═════ SUPPLIED DATA
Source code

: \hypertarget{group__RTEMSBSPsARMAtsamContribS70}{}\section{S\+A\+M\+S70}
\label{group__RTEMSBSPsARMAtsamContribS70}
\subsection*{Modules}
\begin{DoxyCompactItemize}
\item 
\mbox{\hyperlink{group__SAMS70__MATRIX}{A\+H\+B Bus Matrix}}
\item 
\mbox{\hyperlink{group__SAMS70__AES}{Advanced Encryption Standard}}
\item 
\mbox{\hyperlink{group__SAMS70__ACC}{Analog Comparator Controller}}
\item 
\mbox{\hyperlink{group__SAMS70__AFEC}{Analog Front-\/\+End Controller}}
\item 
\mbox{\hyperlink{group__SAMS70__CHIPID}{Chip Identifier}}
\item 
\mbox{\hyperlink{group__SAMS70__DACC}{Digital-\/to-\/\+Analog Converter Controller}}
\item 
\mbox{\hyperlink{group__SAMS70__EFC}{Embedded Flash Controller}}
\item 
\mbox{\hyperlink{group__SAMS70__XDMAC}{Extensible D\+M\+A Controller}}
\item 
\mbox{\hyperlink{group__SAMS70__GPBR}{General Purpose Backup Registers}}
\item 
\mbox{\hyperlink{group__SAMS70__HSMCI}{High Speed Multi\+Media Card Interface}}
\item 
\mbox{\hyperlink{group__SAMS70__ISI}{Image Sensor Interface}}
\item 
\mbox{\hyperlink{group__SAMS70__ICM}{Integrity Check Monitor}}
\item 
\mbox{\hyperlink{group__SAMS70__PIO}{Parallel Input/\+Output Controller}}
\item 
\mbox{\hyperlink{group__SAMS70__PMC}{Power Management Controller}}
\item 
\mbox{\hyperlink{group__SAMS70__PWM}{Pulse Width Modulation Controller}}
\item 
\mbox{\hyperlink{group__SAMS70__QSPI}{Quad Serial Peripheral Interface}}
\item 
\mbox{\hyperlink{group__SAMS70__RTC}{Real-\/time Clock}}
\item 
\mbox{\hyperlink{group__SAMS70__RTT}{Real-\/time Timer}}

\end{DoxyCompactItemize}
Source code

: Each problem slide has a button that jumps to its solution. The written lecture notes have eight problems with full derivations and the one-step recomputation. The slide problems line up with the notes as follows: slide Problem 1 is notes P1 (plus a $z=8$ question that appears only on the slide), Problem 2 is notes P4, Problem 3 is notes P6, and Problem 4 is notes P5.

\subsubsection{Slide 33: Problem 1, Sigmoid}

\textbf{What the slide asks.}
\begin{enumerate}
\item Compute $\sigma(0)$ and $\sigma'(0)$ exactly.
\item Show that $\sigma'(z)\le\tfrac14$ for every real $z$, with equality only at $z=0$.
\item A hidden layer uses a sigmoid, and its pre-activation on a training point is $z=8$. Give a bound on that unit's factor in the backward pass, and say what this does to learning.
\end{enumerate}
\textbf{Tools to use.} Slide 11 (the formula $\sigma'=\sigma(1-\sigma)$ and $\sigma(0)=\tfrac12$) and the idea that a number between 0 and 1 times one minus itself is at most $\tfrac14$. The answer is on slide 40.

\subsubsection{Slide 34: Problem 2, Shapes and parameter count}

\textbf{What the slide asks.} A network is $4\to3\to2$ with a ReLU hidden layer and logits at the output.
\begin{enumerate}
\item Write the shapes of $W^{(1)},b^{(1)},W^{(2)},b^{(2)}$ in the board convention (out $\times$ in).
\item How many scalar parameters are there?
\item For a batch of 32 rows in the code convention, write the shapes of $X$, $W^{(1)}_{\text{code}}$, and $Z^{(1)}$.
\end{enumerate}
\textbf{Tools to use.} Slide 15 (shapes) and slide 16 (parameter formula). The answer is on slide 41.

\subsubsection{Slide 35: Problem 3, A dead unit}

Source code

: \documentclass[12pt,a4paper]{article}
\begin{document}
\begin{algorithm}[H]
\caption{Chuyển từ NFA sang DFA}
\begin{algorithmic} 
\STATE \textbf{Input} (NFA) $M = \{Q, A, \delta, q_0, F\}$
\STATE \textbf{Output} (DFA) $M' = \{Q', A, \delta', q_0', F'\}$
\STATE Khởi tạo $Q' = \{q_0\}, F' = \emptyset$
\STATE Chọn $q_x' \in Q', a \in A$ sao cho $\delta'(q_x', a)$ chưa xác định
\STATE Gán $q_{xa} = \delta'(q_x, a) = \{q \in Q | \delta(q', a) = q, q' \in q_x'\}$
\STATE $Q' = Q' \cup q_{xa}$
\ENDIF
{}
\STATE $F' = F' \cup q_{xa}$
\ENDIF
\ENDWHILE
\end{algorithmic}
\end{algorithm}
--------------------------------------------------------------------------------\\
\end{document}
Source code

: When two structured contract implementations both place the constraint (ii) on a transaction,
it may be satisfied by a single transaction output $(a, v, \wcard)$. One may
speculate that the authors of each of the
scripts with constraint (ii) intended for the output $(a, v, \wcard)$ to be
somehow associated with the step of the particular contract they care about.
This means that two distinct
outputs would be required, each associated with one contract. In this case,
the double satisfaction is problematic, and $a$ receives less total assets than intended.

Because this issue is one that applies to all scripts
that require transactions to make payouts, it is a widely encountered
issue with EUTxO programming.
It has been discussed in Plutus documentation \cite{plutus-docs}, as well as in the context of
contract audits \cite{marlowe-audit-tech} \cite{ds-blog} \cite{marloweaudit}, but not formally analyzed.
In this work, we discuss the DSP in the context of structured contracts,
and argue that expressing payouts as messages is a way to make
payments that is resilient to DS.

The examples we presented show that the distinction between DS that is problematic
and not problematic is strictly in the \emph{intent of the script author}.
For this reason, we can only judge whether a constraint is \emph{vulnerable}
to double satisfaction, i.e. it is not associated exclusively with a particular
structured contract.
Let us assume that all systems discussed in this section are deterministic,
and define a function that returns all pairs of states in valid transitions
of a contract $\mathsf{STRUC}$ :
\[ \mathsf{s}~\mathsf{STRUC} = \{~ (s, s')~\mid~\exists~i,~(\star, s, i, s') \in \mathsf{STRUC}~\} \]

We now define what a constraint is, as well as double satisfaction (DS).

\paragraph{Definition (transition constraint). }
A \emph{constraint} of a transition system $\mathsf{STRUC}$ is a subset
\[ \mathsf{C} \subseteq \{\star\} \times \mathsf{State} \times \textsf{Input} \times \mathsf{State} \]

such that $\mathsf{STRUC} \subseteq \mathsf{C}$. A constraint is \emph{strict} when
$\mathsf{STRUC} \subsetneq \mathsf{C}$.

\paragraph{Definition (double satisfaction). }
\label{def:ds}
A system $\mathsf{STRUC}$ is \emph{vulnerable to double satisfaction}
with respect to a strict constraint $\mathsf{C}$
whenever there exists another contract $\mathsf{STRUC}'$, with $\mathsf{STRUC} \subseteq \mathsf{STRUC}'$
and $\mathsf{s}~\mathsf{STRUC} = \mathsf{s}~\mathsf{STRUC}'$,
══════════
» AIM OF THE TASK
Please state how many lines of the data hold the string "answer", with nothing else in your reply.

» WRITTEN RESPONSE
2